Collected data:
++++++++++

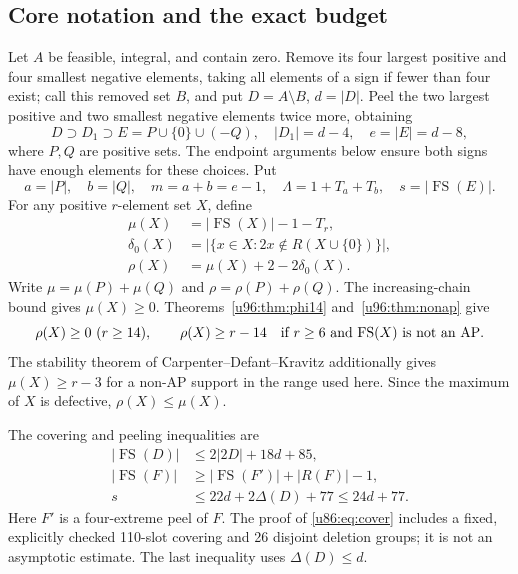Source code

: \documentclass[11pt,a4paper]{article}
\theoremstyle{remark}
\newcommand{\FS}{\operatorname{FS}}
\begin{document}
\subsection{Core notation and the exact budget}\label{u86:sec:budget}
Let $A$ be feasible, integral, and contain zero. Remove its four largest
positive and four smallest negative elements, taking all elements of a
sign if fewer than four exist; call this removed set $B$, and put
$D=A\setminus B$, $d=|D|$. Peel the two largest positive and two smallest
negative elements twice more, obtaining
\[
 D\supset D_1\supset E=P\cup\{0\}\cup(-Q),\quad
 |D_1|=d-4,\quad e=|E|=d-8,
\]
where $P,Q$ are positive sets. The endpoint arguments below ensure both
signs have enough elements for these choices. Put
\[
 a=|P|,\quad b=|Q|,\quad m=a+b=e-1,\quad
 \Lambda=1+T_a+T_b,\quad s=|\FS(E)|.
\]
For any positive $r$-element set $X$, define
\begin{align*}
 \mu(X)&=|\FS(X)|-1-T_r,\\
 \delta_0(X)&=|\{x\in X:2x\notin R(X\cup\{0\})\}|,\\
 \rho(X)&=\mu(X)+2-2\delta_0(X).
\end{align*}
Write $\mu=\mu(P)+\mu(Q)$ and $\rho=\rho(P)+\rho(Q)$.
The increasing-chain bound gives $\mu(X)\ge0$. Theorems~\ref{u96:thm:phi14} and~\ref{u96:thm:nonap} give
\begin{equation}\label{u86:eq:input-rho}
 \rho(X)\ge0\ (r\ge14),\qquad
 \rho(X)\ge r-14\quad\hbox{if $r\ge6$ and $\FS(X)$ is not an AP}.
\end{equation}
The stability theorem of Carpenter--Defant--Kravitz \cite{CDK2026} additionally
gives $\mu(X)\ge r-3$ for a non-AP support in the range used here.
Since the maximum of $X$ is defective, $\rho(X)\le\mu(X)$.

The covering and peeling inequalities are
\begin{align}
 |\FS(D)|&\le2|2D|+18d+85,\label{u86:eq:cover}\\
 |\FS(F)|&\ge|\FS(F')|+|R(F)|-1,\label{u86:eq:peel}\\
 s&\le22d+2\Delta(D)+77\le24d+77.\label{u86:eq:corebound}
\end{align}
Here $F'$ is a four-extreme peel of $F$. The proof of \eqref{u86:eq:cover}
includes a fixed, explicitly checked 110-slot covering and 26 disjoint
deletion groups; it is not an asymptotic estimate. The last inequality
uses $\Delta(D)\le d$.
\end{document}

++++++++++

**Exercise objective**
Set down the entries above again exactly, minus any image.

**Solution to this problem**
Source code

: \documentclass[11pt,a4paper]{article}
\theoremstyle{remark}
\newcommand{\FS}{\operatorname{FS}}
\begin{document}
\subsection{Core notation and the exact budget}\label{u86:sec:budget}
Let $A$ be feasible, integral, and contain zero. Remove its four largest
positive and four smallest negative elements, taking all elements of a
sign if fewer than four exist; call this removed set $B$, and put
$D=A\setminus B$, $d=|D|$. Peel the two largest positive and two smallest
negative elements twice more, obtaining
\[
 D\supset D_1\supset E=P\cup\{0\}\cup(-Q),\quad
 |D_1|=d-4,\quad e=|E|=d-8,
\]
where $P,Q$ are positive sets. The endpoint arguments below ensure both
signs have enough elements for these choices. Put
\[
 a=|P|,\quad b=|Q|,\quad m=a+b=e-1,\quad
 \Lambda=1+T_a+T_b,\quad s=|\FS(E)|.
\]
For any positive $r$-element set $X$, define
\begin{align*}
 \mu(X)&=|\FS(X)|-1-T_r,\\
 \delta_0(X)&=|\{x\in X:2x\notin R(X\cup\{0\})\}|,\\
 \rho(X)&=\mu(X)+2-2\delta_0(X).
\end{align*}
Write $\mu=\mu(P)+\mu(Q)$ and $\rho=\rho(P)+\rho(Q)$.
The increasing-chain bound gives $\mu(X)\ge0$. Theorems~\ref{u96:thm:phi14} and~\ref{u96:thm:nonap} give
\begin{equation}\label{u86:eq:input-rho}
 \rho(X)\ge0\ (r\ge14),\qquad
 \rho(X)\ge r-14\quad\hbox{if $r\ge6$ and $\FS(X)$ is not an AP}.
\end{equation}
The stability theorem of Carpenter--Defant--Kravitz \cite{CDK2026} additionally
gives $\mu(X)\ge r-3$ for a non-AP support in the range used here.
Since the maximum of $X$ is defective, $\rho(X)\le\mu(X)$.

The covering and peeling inequalities are
\begin{align}
 |\FS(D)|&\le2|2D|+18d+85,\label{u86:eq:cover}\\
 |\FS(F)|&\ge|\FS(F')|+|R(F)|-1,\label{u86:eq:peel}\\
 s&\le22d+2\Delta(D)+77\le24d+77.\label{u86:eq:corebound}
\end{align}
Here $F'$ is a four-extreme peel of $F$. The proof of \eqref{u86:eq:cover}
includes a fixed, explicitly checked 110-slot covering and 26 disjoint
deletion groups; it is not an asymptotic estimate. The last inequality
uses $\Delta(D)\le d$.
\end{document}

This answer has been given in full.